- PROBLEM TO SOLVE: Of all the lines below, return only those starting with the line holding "### Flutter" and going on through the line holding "Github-flow 전략을 기반으로", exactly as written.

*** Opening EXCERPTED DATA ***

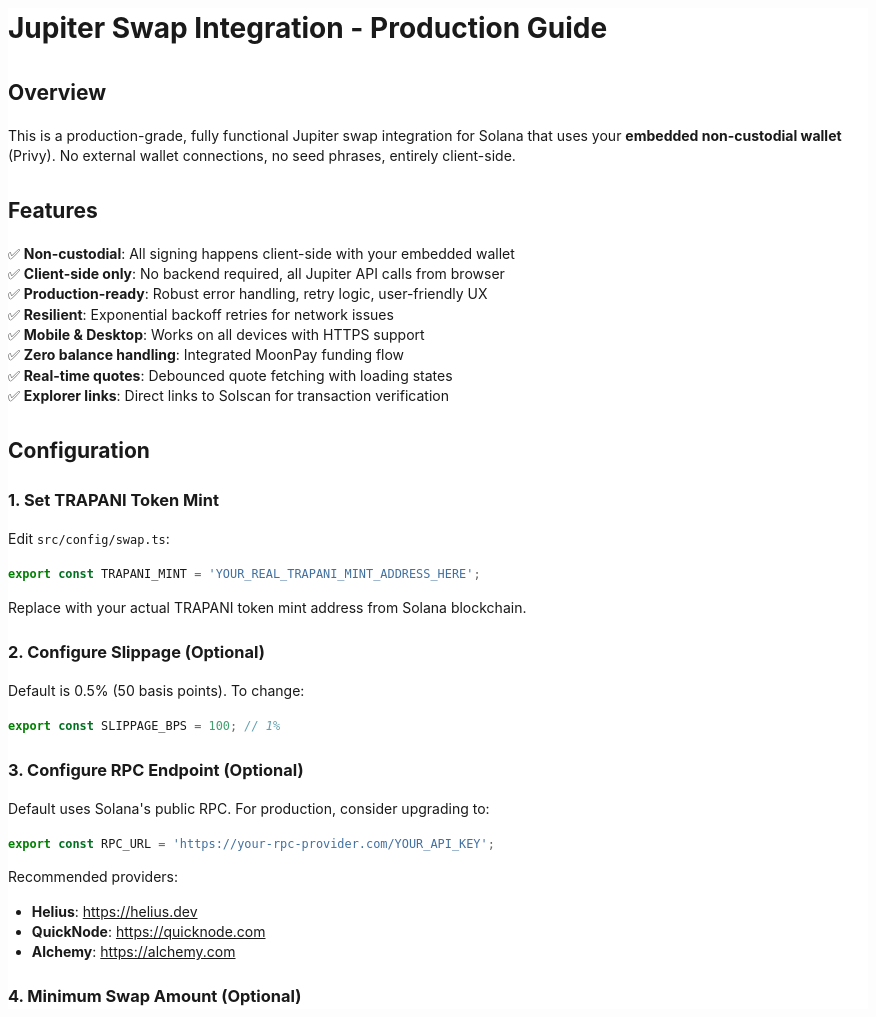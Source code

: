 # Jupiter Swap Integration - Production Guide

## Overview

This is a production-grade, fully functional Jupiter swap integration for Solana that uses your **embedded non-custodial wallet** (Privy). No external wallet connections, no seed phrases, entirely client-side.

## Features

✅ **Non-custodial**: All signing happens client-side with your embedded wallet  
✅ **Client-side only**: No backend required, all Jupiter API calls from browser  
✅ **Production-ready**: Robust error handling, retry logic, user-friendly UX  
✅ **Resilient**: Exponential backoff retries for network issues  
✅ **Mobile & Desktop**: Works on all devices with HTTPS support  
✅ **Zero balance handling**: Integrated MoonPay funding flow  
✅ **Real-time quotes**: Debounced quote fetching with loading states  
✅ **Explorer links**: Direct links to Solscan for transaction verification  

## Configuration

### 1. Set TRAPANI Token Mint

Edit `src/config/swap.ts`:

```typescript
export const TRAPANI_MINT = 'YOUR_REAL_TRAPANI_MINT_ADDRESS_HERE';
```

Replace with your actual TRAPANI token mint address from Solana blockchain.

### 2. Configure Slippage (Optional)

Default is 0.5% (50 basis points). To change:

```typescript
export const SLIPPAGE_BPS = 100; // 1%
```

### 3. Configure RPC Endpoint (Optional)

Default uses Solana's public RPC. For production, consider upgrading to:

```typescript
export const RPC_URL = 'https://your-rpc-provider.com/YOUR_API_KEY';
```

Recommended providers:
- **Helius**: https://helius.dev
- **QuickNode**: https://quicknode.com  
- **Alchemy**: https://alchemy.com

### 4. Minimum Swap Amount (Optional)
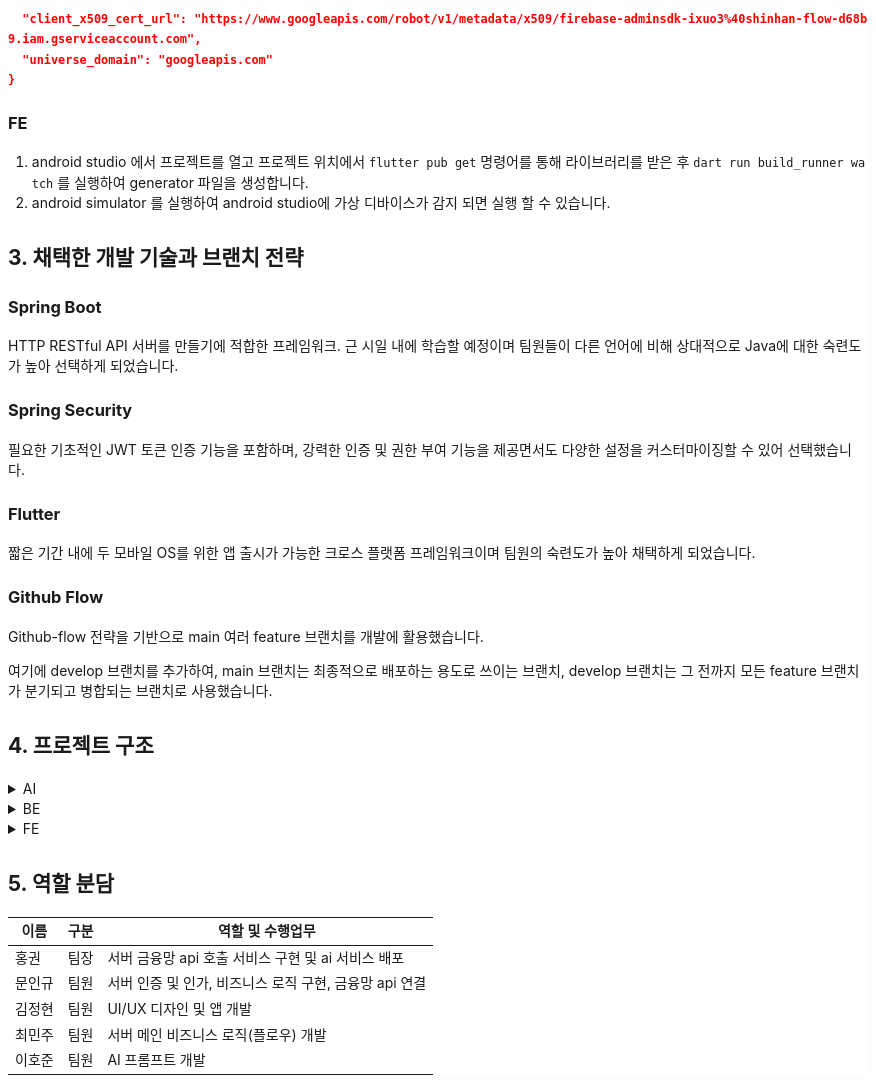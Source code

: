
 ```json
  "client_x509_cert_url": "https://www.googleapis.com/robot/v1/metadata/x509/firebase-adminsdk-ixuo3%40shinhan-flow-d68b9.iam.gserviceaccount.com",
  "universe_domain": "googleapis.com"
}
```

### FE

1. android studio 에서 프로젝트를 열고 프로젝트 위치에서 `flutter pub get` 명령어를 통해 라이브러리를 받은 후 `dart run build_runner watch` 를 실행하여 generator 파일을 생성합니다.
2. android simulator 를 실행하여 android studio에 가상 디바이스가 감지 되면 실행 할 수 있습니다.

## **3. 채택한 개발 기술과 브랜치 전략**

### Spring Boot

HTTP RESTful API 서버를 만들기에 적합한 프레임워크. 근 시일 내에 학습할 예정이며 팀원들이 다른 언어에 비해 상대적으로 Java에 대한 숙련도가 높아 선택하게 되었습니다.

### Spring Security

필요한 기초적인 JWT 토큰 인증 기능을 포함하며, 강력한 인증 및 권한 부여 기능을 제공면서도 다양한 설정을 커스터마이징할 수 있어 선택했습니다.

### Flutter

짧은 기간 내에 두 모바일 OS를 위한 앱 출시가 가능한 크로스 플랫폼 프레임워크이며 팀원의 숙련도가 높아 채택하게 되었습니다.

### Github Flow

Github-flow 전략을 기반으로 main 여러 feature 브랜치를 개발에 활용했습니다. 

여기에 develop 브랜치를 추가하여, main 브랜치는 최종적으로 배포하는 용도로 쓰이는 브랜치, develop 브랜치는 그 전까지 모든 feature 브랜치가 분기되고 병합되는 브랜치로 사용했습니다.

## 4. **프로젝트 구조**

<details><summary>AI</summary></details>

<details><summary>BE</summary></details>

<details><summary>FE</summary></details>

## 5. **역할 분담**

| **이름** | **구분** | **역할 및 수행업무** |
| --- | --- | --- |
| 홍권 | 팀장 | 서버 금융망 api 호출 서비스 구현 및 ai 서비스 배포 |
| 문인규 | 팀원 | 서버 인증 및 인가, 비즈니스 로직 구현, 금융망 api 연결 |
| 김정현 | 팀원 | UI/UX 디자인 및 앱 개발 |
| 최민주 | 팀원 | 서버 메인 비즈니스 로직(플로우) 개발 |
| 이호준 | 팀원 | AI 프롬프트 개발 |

*** Closing EXCERPTED DATA ***
*** Opening EXCERPTED DATA ***

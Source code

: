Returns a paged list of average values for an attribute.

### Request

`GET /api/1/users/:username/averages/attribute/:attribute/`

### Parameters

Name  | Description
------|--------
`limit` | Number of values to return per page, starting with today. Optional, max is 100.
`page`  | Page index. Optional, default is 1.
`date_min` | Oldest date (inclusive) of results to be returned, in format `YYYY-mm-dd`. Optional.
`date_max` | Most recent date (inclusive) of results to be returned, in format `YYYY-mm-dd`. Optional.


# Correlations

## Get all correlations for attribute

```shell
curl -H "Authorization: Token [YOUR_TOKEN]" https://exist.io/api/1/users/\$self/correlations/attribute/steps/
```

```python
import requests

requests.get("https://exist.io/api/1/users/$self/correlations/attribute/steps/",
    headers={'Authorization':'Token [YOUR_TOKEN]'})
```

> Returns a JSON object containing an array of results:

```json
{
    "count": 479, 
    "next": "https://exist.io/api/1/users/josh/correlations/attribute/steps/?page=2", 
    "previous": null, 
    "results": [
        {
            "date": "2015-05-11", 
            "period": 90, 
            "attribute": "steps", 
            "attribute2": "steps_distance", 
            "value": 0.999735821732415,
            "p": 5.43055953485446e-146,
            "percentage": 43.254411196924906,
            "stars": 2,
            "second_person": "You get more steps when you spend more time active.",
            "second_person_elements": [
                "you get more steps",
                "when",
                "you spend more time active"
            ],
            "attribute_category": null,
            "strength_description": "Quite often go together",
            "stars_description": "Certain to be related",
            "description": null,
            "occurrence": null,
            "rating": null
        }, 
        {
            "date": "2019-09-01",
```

*** Closing EXCERPTED DATA ***
*** Opening EXCERPTED DATA ***

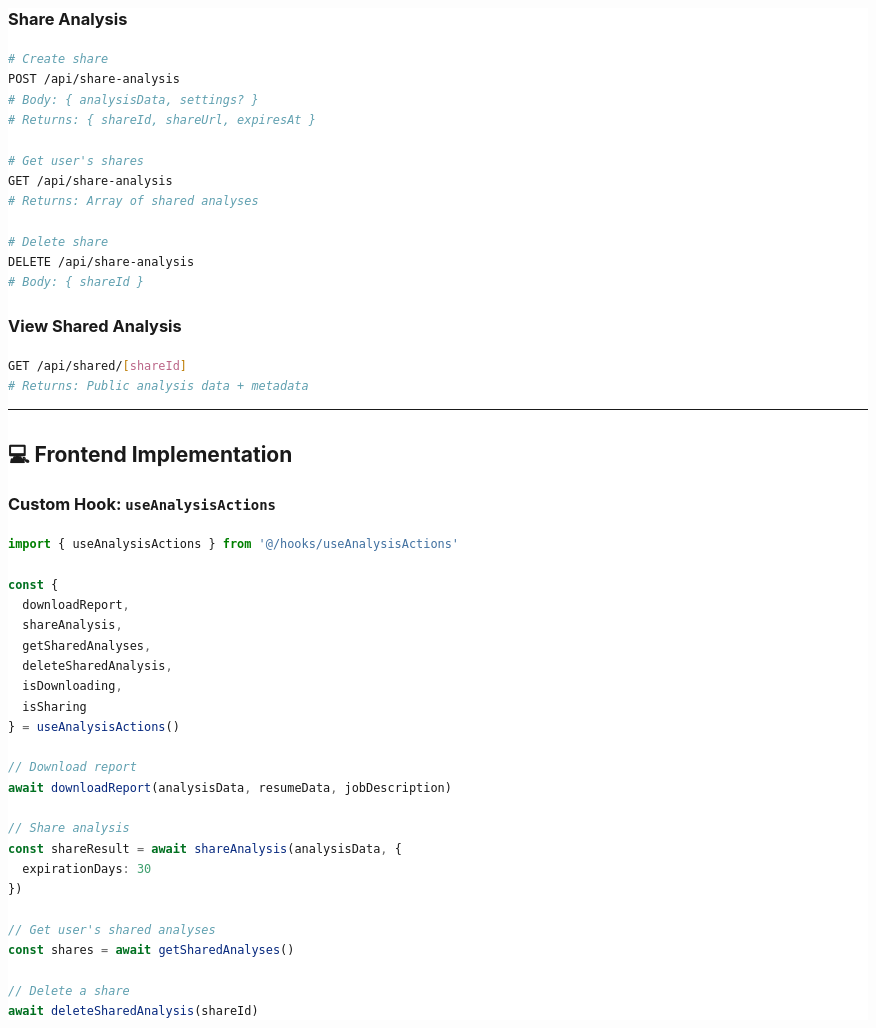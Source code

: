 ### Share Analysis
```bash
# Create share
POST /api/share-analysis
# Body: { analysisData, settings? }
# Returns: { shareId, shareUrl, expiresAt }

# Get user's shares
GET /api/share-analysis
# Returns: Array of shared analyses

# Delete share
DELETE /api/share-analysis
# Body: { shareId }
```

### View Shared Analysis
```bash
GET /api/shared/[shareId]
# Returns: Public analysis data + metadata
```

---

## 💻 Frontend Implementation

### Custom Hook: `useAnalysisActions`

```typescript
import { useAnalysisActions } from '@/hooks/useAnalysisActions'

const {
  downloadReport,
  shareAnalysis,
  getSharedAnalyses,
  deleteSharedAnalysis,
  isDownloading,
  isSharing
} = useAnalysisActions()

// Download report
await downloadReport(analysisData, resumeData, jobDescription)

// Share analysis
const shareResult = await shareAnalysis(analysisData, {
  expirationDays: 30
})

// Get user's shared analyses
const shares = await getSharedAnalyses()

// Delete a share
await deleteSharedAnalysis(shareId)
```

*** Closing EXCERPTED DATA ***

- RESULT OF THIS EXERCISE:
### Flutter

짧은 기간 내에 두 모바일 OS를 위한 앱 출시가 가능한 크로스 플랫폼 프레임워크이며 팀원의 숙련도가 높아 채택하게 되었습니다.

### Github Flow

Github-flow 전략을 기반으로 main 여러 feature 브랜치를 개발에 활용했습니다. 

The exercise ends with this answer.